Arab cartoonists are hitting back over the Charlie Hebdo affair with satirical works of their own questioning the meaning of free speech in the West, while attacking Israel and the perceived double standards that are applied to Muslims.
Leading caricaturists across the Middle East condemned last week’s killings in Paris, but the magazine’s publication of another image of the Prophet Mohammed has been criticized in several countries that denounced the murders. Morocco, Algeria, Tunisia and Turkey have all now banned the new issue of the magazine.
In one cartoon on a popular Arabic-language news Web site, a European-looking man has a viper emerging from his mouth under the heading: “anti-Muslim.” In the adjacent image, entitled “anti-semitism,” the same man’s mouth is closed by a padlock bearing a Star of David.
Photo: Reuters
Attacks on Israel often feature prominently in Arab cartoons, and this episode has prompted a flurry of them. Emad Hajjaj, a popular Jordanian cartoonist, drew an elderly, haggard Palestinian woman by her sagging UN tent saying — in an untranslatable pun on the words “Charlie” and the colloquial Arabic “I have been” — that she had lived as a refugee for the 67 years since the creation of Israel in 1948.

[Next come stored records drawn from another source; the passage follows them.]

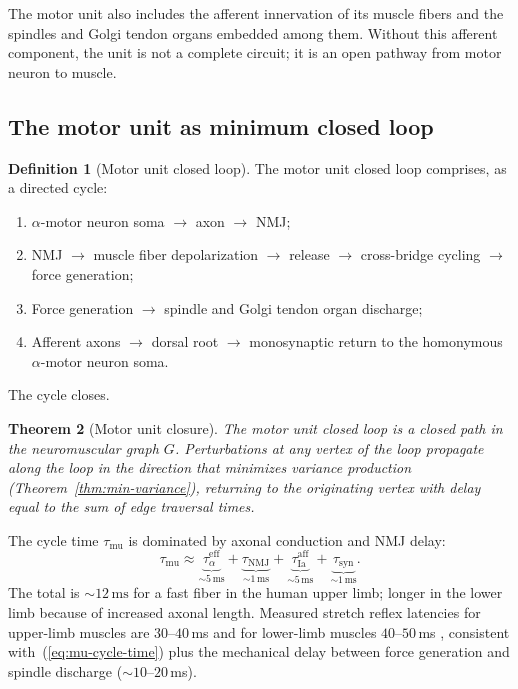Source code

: \documentclass[11pt,twocolumn,a4paper]{article}
\newtheorem{theorem}{Theorem}[section]
\theoremstyle{definition}
\newtheorem{definition}[theorem]{Definition}
\theoremstyle{remark}
\begin{document}
The motor unit also includes the afferent innervation of its muscle
fibers and the spindles and Golgi tendon organs embedded among them.
Without this afferent component, the unit is not a complete circuit;
it is an open pathway from motor neuron to muscle.

\subsection{The motor unit as minimum closed loop}

\begin{definition}[Motor unit closed loop]
The motor unit closed loop comprises, as a directed cycle:
\begin{enumerate}[label=(\roman*),leftmargin=*,itemsep=1pt]
\item $\alpha$-motor neuron soma $\to$ axon $\to$ NMJ;
\item NMJ $\to$ muscle fiber depolarization $\to$
 release $\to$ cross-bridge cycling $\to$ force
generation;
\item Force generation $\to$ spindle and Golgi tendon organ
discharge;
\item Afferent axons $\to$ dorsal root $\to$ monosynaptic return to
the homonymous $\alpha$-motor neuron soma.
\end{enumerate}
The cycle closes.
\end{definition}

\begin{theorem}[Motor unit closure]
\label{thm:motor-unit-closure}
The motor unit closed loop is a closed path in the neuromuscular
graph $G$. Perturbations at any vertex of the loop propagate along the
loop in the direction that minimizes variance production
(Theorem~\ref{thm:min-variance}), returning to the originating vertex
with delay equal to the sum of edge traversal times.
\end{theorem}

The cycle time $\tau_{\mathrm{mu}}$ is dominated by axonal conduction
and NMJ delay:
\begin{equation}
\tau_{\mathrm{mu}} \approx
\underbrace{\tau_{\alpha}^{\mathrm{eff}}}_{\sim 5\,\mathrm{ms}}
+ \underbrace{\tau_{\mathrm{NMJ}}}_{\sim 1\,\mathrm{ms}}
+ \underbrace{\tau_{\mathrm{Ia}}^{\mathrm{aff}}}_{\sim 5\,\mathrm{ms}}
+ \underbrace{\tau_{\mathrm{syn}}}_{\sim 1\,\mathrm{ms}}.
\label{eq:mu-cycle-time}
\end{equation}
The total is $\sim 12\,\mathrm{ms}$ for a fast fiber in the human
upper limb; longer in the lower limb because of increased axonal
length. Measured stretch reflex latencies for upper-limb muscles are
$30$--$40$\,ms and for lower-limb muscles $40$--$50$\,ms
\citep{matthews1990}, consistent with~(\ref{eq:mu-cycle-time}) plus
the mechanical delay between force generation and spindle discharge
($\sim 10$--$20$\,ms).
\end{document}
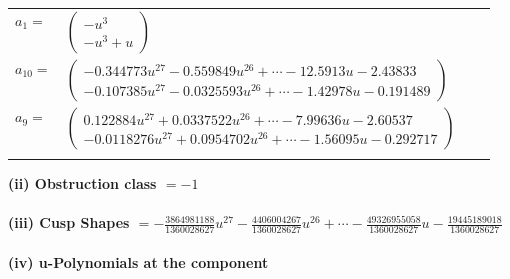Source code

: \documentclass[1p]{elsarticle_modified}
\theoremstyle{definition}
\begin{document}
\begin{tabular}{m{7pt} m{180pt} m{7pt} m{180pt} }
\flushright $a_{1}=$&$\begin{pmatrix}- u^3\\- u^3+u\end{pmatrix}$ \\
\flushright $a_{10}=$&$\begin{pmatrix}-0.344773 u^{27}-0.559849 u^{26}+\cdots-12.5913 u-2.43833\\-0.107385 u^{27}-0.0325593 u^{26}+\cdots-1.42978 u-0.191489\end{pmatrix}$ \\
\flushright $a_{9}=$&$\begin{pmatrix}0.122884 u^{27}+0.0337522 u^{26}+\cdots-7.99636 u-2.60537\\-0.0118276 u^{27}+0.0954702 u^{26}+\cdots-1.56095 u-0.292717\end{pmatrix}$\\&\end{tabular}
\flushleft \textbf{(ii) Obstruction class $= -1$}\\~\\
\flushleft \textbf{(iii) Cusp Shapes $= -\frac{3864981188}{1360028627} u^{27}-\frac{4406004267}{1360028627} u^{26}+\cdots-\frac{49326955058}{1360028627} u-\frac{19445189018}{1360028627}$}\\~\\
\newpage\renewcommand{\arraystretch}{1}
\flushleft \textbf{(iv) u-Polynomials at the component}\newline \\
\end{document}
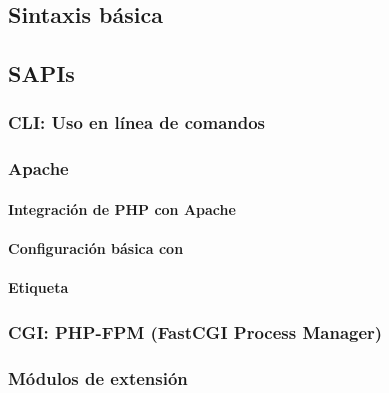 \documentclass[a4paper,11pt,spanish]{sphinxmanual}
\begin{document}
\subsection{Sintaxis básica}
\label{\detokenize{php:sintaxis-basica}}

\subsection{SAPIs}
\label{\detokenize{php:sapis}}

\subsubsection{CLI: Uso en línea de comandos}
\label{\detokenize{php:cli-uso-en-linea-de-comandos}}

\subsubsection{Apache}
\label{\detokenize{php:apache}}

\paragraph{Integración de PHP con Apache}
\label{\detokenize{php:integracion-de-php-con-apache}}

\paragraph{Configuración básica con }
\label{\detokenize{php:configuracion-basica-con-php-ini}}

\paragraph{Etiqueta }
\label{\detokenize{php:etiqueta}}

\subsubsection{CGI: PHP-FPM (FastCGI Process Manager)}
\label{\detokenize{php:cgi-php-fpm-fastcgi-process-manager}}

\subsubsection{Módulos de extensión}
\label{\detokenize{php:modulos-de-extension}}
\end{document}
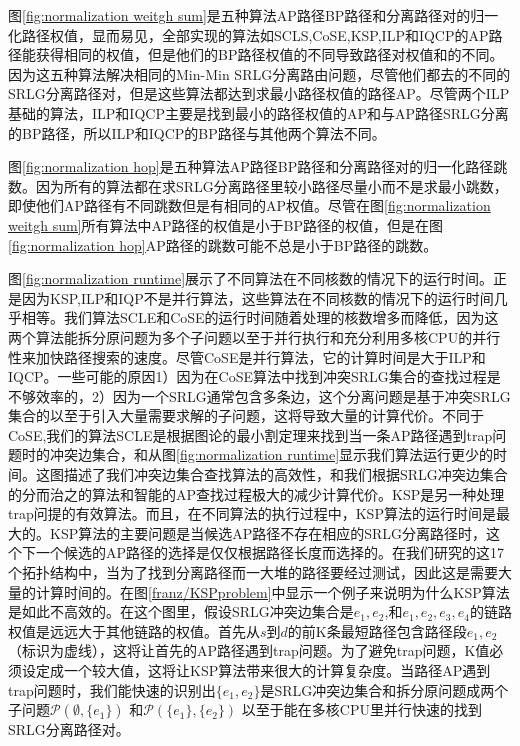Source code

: 图\ref{fig:normalization weitgh sum}是五种算法AP路径BP路径和分离路径对的归一化路径权值，显而易见，全部实现的算法如SCLS,CoSE,KSP,ILP和IQCP的AP路径能获得相同的权值，但是他们的BP路径权值的不同导致路径对权值和的不同。因为这五种算法解决相同的Min-Min SRLG分离路由问题，尽管他们都去的不同的SRLG分离路径对，但是这些算法都达到求最小路径权值的路径AP。尽管两个ILP基础的算法，ILP和IQCP主要是找到最小的路径权值的AP和与AP路径SRLG分离的BP路径，所以ILP和IQCP的BP路径与其他两个算法不同。

图\ref{fig:normalization hop}是五种算法AP路径BP路径和分离路径对的归一化路径跳数。因为所有的算法都在求SRLG分离路径里较小路径尽量小而不是求最小跳数，即使他们AP路径有不同跳数但是有相同的AP权值。尽管在图\ref{fig:normalization weitgh sum}所有算法中AP路径的权值是小于BP路径的权值，但是在图\ref{fig:normalization hop}AP路径的跳数可能不总是小于BP路径的跳数。

图\ref{fig:normalization runtime}展示了不同算法在不同核数的情况下的运行时间。正是因为KSP,ILP和IQP不是并行算法，这些算法在不同核数的情况下的运行时间几乎相等。我们算法SCLE和CoSE的运行时间随着处理的核数增多而降低，因为这两个算法能拆分原问题为多个子问题以至于并行执行和充分利用多核CPU的并行性来加快路径搜索的速度。尽管CoSE是并行算法，它的计算时间是大于ILP和IQCP。一些可能的原因1）因为在CoSE算法中找到冲突SRLG集合的查找过程是不够效率的，2）因为一个SRLG通常包含多条边，这个分离问题是基于冲突SRLG集合的以至于引入大量需要求解的子问题，这将导致大量的计算代价。不同于CoSE,我们的算法SCLE是根据图论的最小割定理来找到当一条AP路径遇到trap问题时的冲突边集合，和从图\ref{fig:normalization runtime}显示我们算法运行更少的时间。这图描述了我们冲突边集合查找算法的高效性，和我们根据SRLG冲突边集合的分而治之的算法和智能的AP查找过程极大的减少计算代价。KSP是另一种处理trap问提的有效算法。而且，在不同算法的执行过程中，KSP算法的运行时间是最大的。KSP算法的主要问题是当候选AP路径不存在相应的SRLG分离路径时，这个下一个候选的AP路径的选择是仅仅根据路径长度而选择的。在我们研究的这17个拓扑结构中，当为了找到分离路径而一大堆的路径要经过测试，因此这是需要大量的计算时间的。在图\ref{franz/KSPproblem}中显示一个例子来说明为什么KSP算法是如此不高效的。在这个图里，假设SRLG冲突边集合是$e_1,e_2$,和$e_1,e_2,e_3,e_4$的链路权值是远远大于其他链路的权值。首先从$s$到$d$的前K条最短路径包含路径段$e_1,e_2$（标识为虚线），这将让首先的AP路径遇到trap问题。为了避免trap问题，K值必须设定成一个较大值，这将让KSP算法带来很大的计算复杂度。当路径AP遇到trap问题时，我们能快速的识别出$\{e_1,e_2\}$是SRLG冲突边集合和拆分原问题成两个子问题$\mathcal{P}(\emptyset,\{e_1\})$ 和$\mathcal{P}(\{e_1\},\{e_2\})$
以至于能在多核CPU里并行快速的找到SRLG分离路径对。

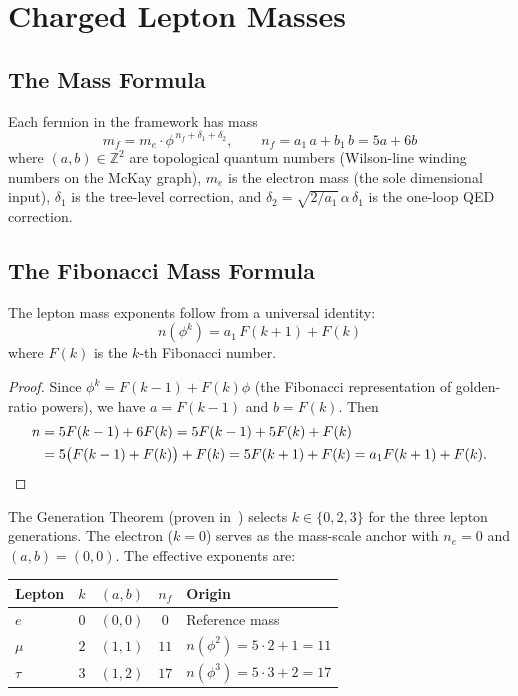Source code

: \documentclass[12pt,a4paper]{article}
\theoremstyle{definition}
\begin{document}
\section{Charged Lepton Masses}
\label{sec:masses}

\subsection{The Mass Formula}

Each fermion in the framework has mass
\begin{equation}
\boxed{m_f = m_e \cdot \phi^{\,n_f + \delta_1 + \delta_2}, \qquad n_f = a_1\,a + b_1\,b = 5a + 6b}
\label{eq:mass_formula}
\end{equation}
where $(a,b) \in \mathbb{Z}^2$ are topological quantum numbers (Wilson-line winding numbers on the McKay graph), $m_e$ is the electron mass (the sole dimensional input), $\delta_1$ is the tree-level correction, and $\delta_2 = \sqrt{2/a_1}\,\alpha\,\delta_1$ is the one-loop QED correction.

\subsection{The Fibonacci Mass Formula}

The lepton mass exponents follow from a universal identity:
\begin{equation}
\boxed{n(\phi^k) = a_1\,F(k+1) + F(k)}
\label{eq:fibonacci}
\end{equation}
where $F(k)$ is the $k$-th Fibonacci number.

\begin{proof}
Since $\phi^k = F(k-1) + F(k)\phi$ (the Fibonacci representation of golden-ratio powers), we have $a = F(k-1)$ and $b = F(k)$.  Then
\begin{align}
n &= 5F(k-1) + 6F(k) = 5F(k-1) + 5F(k) + F(k) \\
  &= 5\bigl(F(k-1) + F(k)\bigr) + F(k) = 5F(k+1) + F(k) = a_1 F(k+1) + F(k). \qedhere
\end{align}
\end{proof}

The Generation Theorem (proven in~\cite{Anghelina2026}) selects $k \in \{0, 2, 3\}$ for the three lepton generations.  The electron ($k = 0$) serves as the mass-scale anchor with $n_e = 0$ and $(a,b) = (0,0)$.  The effective exponents are:
\begin{center}
\begin{tabular}{lcccl}
\toprule
\textbf{Lepton} & $k$ & $(a,b)$ & $n_f$ & \textbf{Origin} \\
\midrule
$e$   & $0$ & $(0,0)$ & $0$  & Reference mass \\
$\mu$ & $2$ & $(1,1)$ & $11$ & $n(\phi^2) = 5 \cdot 2 + 1 = 11$ \\
$\tau$& $3$ & $(1,2)$ & $17$ & $n(\phi^3) = 5 \cdot 3 + 2 = 17$ \\
\bottomrule
\end{tabular}
\end{center}
\end{document}
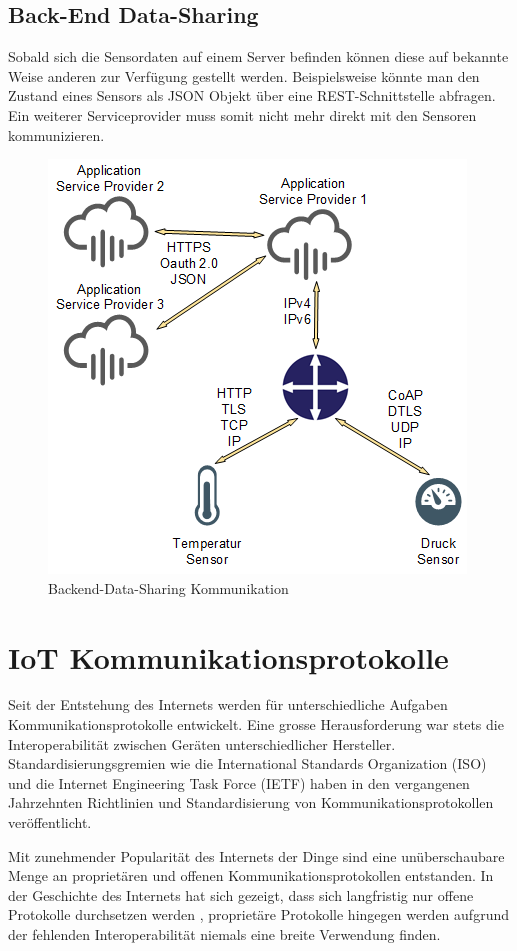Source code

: \subsection{Back-End Data-Sharing}
Sobald sich die Sensordaten auf einem Server befinden können diese auf bekannte Weise anderen zur Verfügung gestellt werden. Beispielsweise könnte man den Zustand eines Sensors als JSON Objekt über eine REST-Schnittstelle abfragen. Ein weiterer Serviceprovider muss somit nicht mehr direkt mit den Sensoren kommunizieren.
\begin{figure}[H]
\centering
\includegraphics[scale=0.8]{images/backend-data-sharing.png}
\caption{Backend-Data-Sharing Kommunikation}
\end{figure}

\section{IoT Kommunikationsprotokolle}
Seit der Entstehung des Internets werden für unterschiedliche Aufgaben Kommunikationsprotokolle entwickelt. Eine grosse Herausforderung war stets die Interoperabilität zwischen Geräten unterschiedlicher Hersteller. Standardisierungsgremien wie die International Standards Organization (ISO) und die Internet Engineering Task Force (IETF) haben in den vergangenen Jahrzehnten Richtlinien und Standardisierung von Kommunikationsprotokollen veröffentlicht. 

Mit zunehmender Popularität des Internets der Dinge sind eine unüberschaubare Menge an proprietären und offenen Kommunikationsprotokollen entstanden. In der Geschichte des Internets hat sich gezeigt, dass sich langfristig nur offene Protokolle durchsetzen werden \cite{Obermaier14}, proprietäre Protokolle hingegen werden aufgrund der fehlenden Interoperabilität niemals eine breite Verwendung finden.
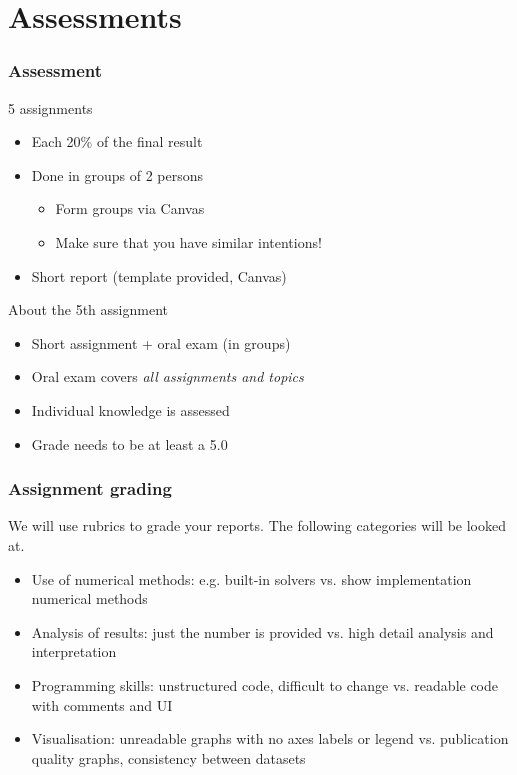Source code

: \documentclass[11pt,table,final,fleqn,xcolor={usenames,dvipsnames},handout]{beamer}
\begin{document}
\section{Assessments}
\begin{frame}
 \frametitle{Assessment}
 \begin{block}{5 assignments}
  \begin{itemize}
    \item Each 20\% of the final result
    \item Done in groups of 2 persons
    \begin{itemize}
      \item Form groups via Canvas
      \item Make sure that you have similar intentions!
    \end{itemize}
    \item Short report (template provided, Canvas)
  \end{itemize}   
 \end{block}
 \pause
 \begin{block}{About the 5th assignment}
  \begin{itemize}
    \item Short assignment + oral exam (in groups)
    \item Oral exam covers \emph{all assignments and topics}
    \item Individual knowledge is assessed
    \item Grade needs to be at least a 5.0
  \end{itemize}   
 \end{block}
\end{frame} 
\begin{frame}
 \frametitle{Assignment grading}
 We will use rubrics to grade your reports. The following categories will be looked at. \pause
    \begin{itemize}[<+->]
    	\item Use of numerical methods: e.g. built-in solvers vs. show implementation numerical methods
    	\item Analysis of results: just the number is provided vs. high detail analysis and interpretation
    	\item Programming skills: unstructured code, difficult to change vs. readable code with comments and UI
    	\item Visualisation: unreadable graphs with no axes labels or legend vs. publication quality graphs, consistency between datasets
    \end{itemize} 
    \vspace*{2em} \pause
\end{frame}
\end{document}
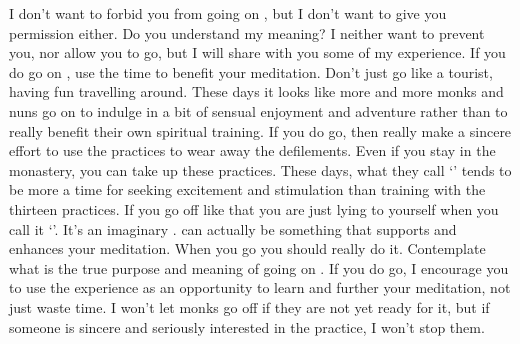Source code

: I don't want to forbid you from going on , but I don't want to give you permission either. Do you understand my meaning? I neither want to prevent you, nor allow you to go, but I will share with you some of my experience. If you do go on , use the time to benefit your meditation. Don't just go like a tourist, having fun travelling around. These days it looks like more and more monks and nuns go on  to indulge in a bit of sensual enjoyment and adventure rather than to really benefit their own spiritual training. If you do go, then really make a sincere effort to use the  practices to wear away the defilements. Even if you stay in the monastery, you can take up these  practices. These days, what they call `' tends to be more a time for seeking excitement and stimulation than training with the thirteen  practices. If you go off like that you are just lying to yourself when you call it `'. It's an imaginary .  can actually be something that supports and enhances your meditation. When you go you should really do it. Contemplate what is the true purpose and meaning of going on . If you do go, I encourage you to use the experience as an opportunity to learn and further your meditation, not just waste time. I won't let monks go off if they are not yet ready for it, but if someone is sincere and seriously interested in the practice, I won't stop them.

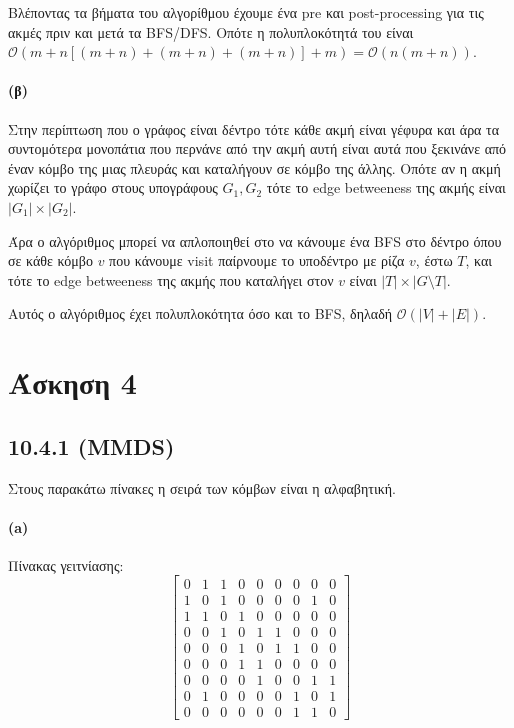 \documentclass[a4paper,11pt]{article}
\begin{document}
Βλέποντας τα βήματα του αλγορίθμου έχουμε ένα pre και post-processing για τις ακμές πριν και μετά τα BFS/DFS.
Οπότε η πολυπλοκότητά του είναι $\mathcal{O}(m + n[(m+n) + (m+n) + (m+n)] + m) = \mathcal{O}(n(m+n))$.

\paragraph{(β)} Στην περίπτωση που ο γράφος είναι δέντρο τότε κάθε ακμή είναι γέφυρα και άρα τα συντομότερα μονοπάτια που περνάνε από την ακμή αυτή είναι αυτά που ξεκινάνε από έναν κόμβο της μιας πλευράς και καταλήγουν σε κόμβο της άλλης.
Οπότε αν η ακμή χωρίζει το γράφο στους υπογράφους $G_1,G_2$ τότε το edge betweeness της ακμής είναι $|G_1| \times |G_2|$.

Άρα ο αλγόριθμος μπορεί να απλοποιηθεί στο να κάνουμε ένα BFS στο δέντρο όπου σε κάθε κόμβο $v$ που κάνουμε visit παίρνουμε το υποδέντρο με ρίζα $v$, έστω $T$, και τότε το edge betweeness της ακμής που καταλήγει στον $v$ είναι $|T| \times |G \setminus T|$.

Αυτός ο αλγόριθμος έχει πολυπλοκότητα όσο και το BFS, δηλαδή $\mathcal{O}(|V|+|E|)$.


\section*{Άσκηση 4}

\subsection*{10.4.1 (MMDS)}

Στους παρακάτω πίνακες η σειρά των κόμβων είναι η αλφαβητική.

\paragraph{(a)} Πίνακας γειτνίασης:
\[
	\begin{bmatrix}
		0 & 1 & 1 & 0 & 0 & 0 & 0 & 0 & 0 \\
		1 & 0 & 1 & 0 & 0 & 0 & 0 & 1 & 0 \\
		1 & 1 & 0 & 1 & 0 & 0 & 0 & 0 & 0 \\
		0 & 0 & 1 & 0 & 1 & 1 & 0 & 0 & 0 \\
		0 & 0 & 0 & 1 & 0 & 1 & 1 & 0 & 0 \\
		0 & 0 & 0 & 1 & 1 & 0 & 0 & 0 & 0 \\
		0 & 0 & 0 & 0 & 1 & 0 & 0 & 1 & 1 \\
		0 & 1 & 0 & 0 & 0 & 0 & 1 & 0 & 1 \\
		0 & 0 & 0 & 0 & 0 & 0 & 1 & 1 & 0
	\end{bmatrix}
\]
\end{document}
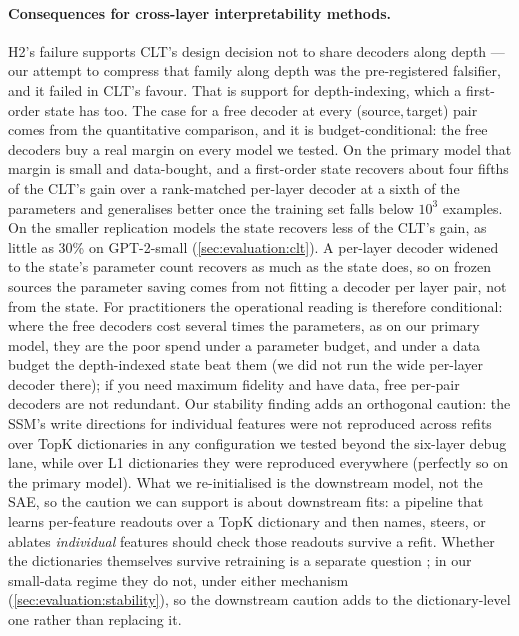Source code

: \paragraph{Consequences for cross-layer interpretability methods.}
H2's failure supports CLT's design decision not to share decoders along
depth \citep{ameisen2025circuit} ---
our attempt to compress that family along depth was the pre-registered
falsifier, and it failed in CLT's favour. That is support for
depth-indexing, which a first-order state has too. The case for a free
decoder at every (source,\,target) pair comes from the quantitative
comparison, and it is budget-conditional: the free decoders buy a real
margin on every model we tested. On the primary model that margin is small
and data-bought, and a first-order state recovers about four fifths of the
CLT's gain over a rank-matched per-layer decoder at a sixth of the
parameters and generalises better once
the training set falls below $10^3$ examples. On the smaller replication
models the state recovers less of the CLT's gain, as little as 30\% on
GPT-2-small (\cref{sec:evaluation:clt}). A per-layer decoder widened to the
state's parameter count recovers as much as the state does, so on frozen
sources the parameter saving comes from not fitting a decoder per layer
pair, not from the state. For practitioners the operational
reading is therefore conditional: where the free decoders cost several times
the parameters, as on our primary model, they are the poor spend under a
parameter budget, and under a data budget the depth-indexed state beat them
(we did not run the wide per-layer decoder there); if you need maximum
fidelity and
have data, free per-pair decoders are not redundant. Our stability finding
adds an orthogonal
caution: the SSM's write directions for individual features were not
reproduced across refits over TopK dictionaries in any configuration we
tested beyond the six-layer debug lane, while over L1
dictionaries they were reproduced everywhere (perfectly so on the primary
model). What we re-initialised is the downstream model, not the SAE, so the
caution we can support is about downstream fits: a pipeline that learns
per-feature readouts over a TopK dictionary and then names, steers, or
ablates \emph{individual} features should check those readouts survive a
refit. Whether the dictionaries themselves survive retraining is a separate
question \citep{paulo2026seeds,song2026consistency}; in our small-data
regime they do not, under either mechanism (\cref{sec:evaluation:stability}),
so the downstream caution adds to the dictionary-level one rather than
replacing it.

“Shame on you” declares an Egyptian peasant in Hisham al-Shamaly’s cartoon about last weekend’s Paris solidarity rally, with Israeli Prime Minister Benjamin Netanyahu in the front row of marching world leaders.
Another caricaturist portrayed Netanyahu heading for the event with angling gear, saying he was planning an outing to “fish in muddy waters.”
A Turkish cartoonist showed Netanyahu spreading out a red carpet to welcome French Jews to emigrate to an embattled, fortress-like Israel.
Arab leaders are also in the frame over their responses. Palestinian President Mahmoud Abbas has been shown laying a wreath on the graves of the people killed in the Charlie Hebdo attack, but ignoring the unknown “martyrs” of last summer’s Gaza war.
Al-Jazeera Arabic on Thursday ran a cartoon by Ahmed Rahma showing an Arab ruler heading for the French capital carrying an “I am Charlie” placard, while behind him journalists languish in a cage, a corpse at their feet.
The king of Jordan and the foreign ministers of Egypt, Algeria and Turkey all participated in the Paris march, as did a minister from Saudi Arabia. Morocco said it had declined to take part.
The new Charlie Hebdo depiction of Mohammed — shedding a tear and saying “all is forgiven” — has prompted fresh criticism. Egypt’s Dar al-Ifta, which is responsible for issuing religious edicts, denounced it as “an act unjustifiably provocative to the feelings of a billion and a half Muslims worldwide who love and respect the prophet.”